Article as it appeared in Hearst Media

HARTFORD — Senate Minority Leader Len Fasano wants to know why the Connecticut Lottery Corp. accepted $300,000 from its chief contractor, when it originally sought about $4.2 million in damages for the glitches and hacking that led to the closure of its popular 5 Card Cash game.

The North Haven Republican, in a letter Wednesday to Frank Farricker, acting director of the lottery, requested details on the settlement with Scientific Games, the international gambling giant based in Las Vegas.

“We have a right to know how they made the decisions,” Fasano said in an evening interview. “When you have some questions like this, you have to have the opinion of lawyers.”

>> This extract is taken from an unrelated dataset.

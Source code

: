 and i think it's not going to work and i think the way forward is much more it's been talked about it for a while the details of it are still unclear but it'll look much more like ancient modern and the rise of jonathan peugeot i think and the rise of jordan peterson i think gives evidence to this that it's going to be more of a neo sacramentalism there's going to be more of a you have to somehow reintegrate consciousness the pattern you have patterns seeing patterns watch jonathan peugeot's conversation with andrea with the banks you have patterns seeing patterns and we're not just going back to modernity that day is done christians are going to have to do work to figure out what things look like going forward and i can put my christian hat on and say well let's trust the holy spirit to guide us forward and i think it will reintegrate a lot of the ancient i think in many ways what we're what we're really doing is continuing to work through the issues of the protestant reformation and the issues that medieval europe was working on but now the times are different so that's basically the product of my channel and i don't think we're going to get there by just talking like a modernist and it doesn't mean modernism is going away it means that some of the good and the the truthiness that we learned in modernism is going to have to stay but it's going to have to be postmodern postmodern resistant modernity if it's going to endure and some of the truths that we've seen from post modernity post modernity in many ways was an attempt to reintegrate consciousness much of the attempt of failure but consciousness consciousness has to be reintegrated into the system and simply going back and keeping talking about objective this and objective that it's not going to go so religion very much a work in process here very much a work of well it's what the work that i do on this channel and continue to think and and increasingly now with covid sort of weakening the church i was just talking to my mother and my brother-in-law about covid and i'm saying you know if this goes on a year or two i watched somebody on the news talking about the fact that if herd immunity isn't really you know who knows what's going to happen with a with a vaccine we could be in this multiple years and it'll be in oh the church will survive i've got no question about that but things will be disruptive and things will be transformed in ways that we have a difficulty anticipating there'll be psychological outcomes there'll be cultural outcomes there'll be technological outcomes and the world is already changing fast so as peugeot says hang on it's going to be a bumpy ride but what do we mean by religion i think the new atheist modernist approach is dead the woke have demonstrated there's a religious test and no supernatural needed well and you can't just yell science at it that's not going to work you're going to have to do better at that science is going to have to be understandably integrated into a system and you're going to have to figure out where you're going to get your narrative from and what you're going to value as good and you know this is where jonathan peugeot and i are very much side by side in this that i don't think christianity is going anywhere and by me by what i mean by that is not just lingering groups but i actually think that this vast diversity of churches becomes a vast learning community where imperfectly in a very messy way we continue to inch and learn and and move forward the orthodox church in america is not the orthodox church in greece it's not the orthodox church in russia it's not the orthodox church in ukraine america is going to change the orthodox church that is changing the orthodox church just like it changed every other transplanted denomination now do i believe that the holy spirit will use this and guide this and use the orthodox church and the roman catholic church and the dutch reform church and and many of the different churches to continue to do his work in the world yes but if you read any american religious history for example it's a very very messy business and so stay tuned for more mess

In response, Farricker, in a letter released Wednesday night, said he made the decision to accept less than a dime on the dollar after determining that the game was successful despite the hacking, which resulted in a loss of about 6.25 percent.

“My determination, which I shared with the (lottery) Board of Directors, included both a clear-eyed analysis of the situation, as well as a determination that we needed CLC to embark in a different direction than staff has previously undertaken,” Farricker wrote to Fasano. “As I said there may have been merit to the case, there may have not.”

More than a dozen retail lottery sales people were arrested on felony charges after the hacking was discovered in November 2015. In April, Anne M. Noble claimed about $4.2 million in damages and charged that Scientific Games failed to meet its contractual duty to provide a tamper-proof game. Some retailers found that they were able to manipulate their computer screens, void losing poker hands, and sell themselves winning hands.

On Tuesday, Hearst Connecticut Media reported that the lottery settled for a fraction of what it originally claimed that Scientific Games owed for the defects and thefts that occurred in hacked lot-tery vendor terminals
before the instant game was terminated in November 2015.

The lottery, a quasi-public corporation that allows its operations to skirt some requirements to which other state agencies have to adhere, settled on the $300,000 plus the costs of retraining its sales and information technology staff.

“This is what happens when a quasi-public gets so out of hand — they create a fiefdom and they run it like their own business,” said Fasano, a lawyer who also wants further details on the job status of Noble, the former lottery president who is now an adviser to the appointed lottery board. “It’s just emblematic of what I believe that a lot of these quasi-publics have come to over the years.”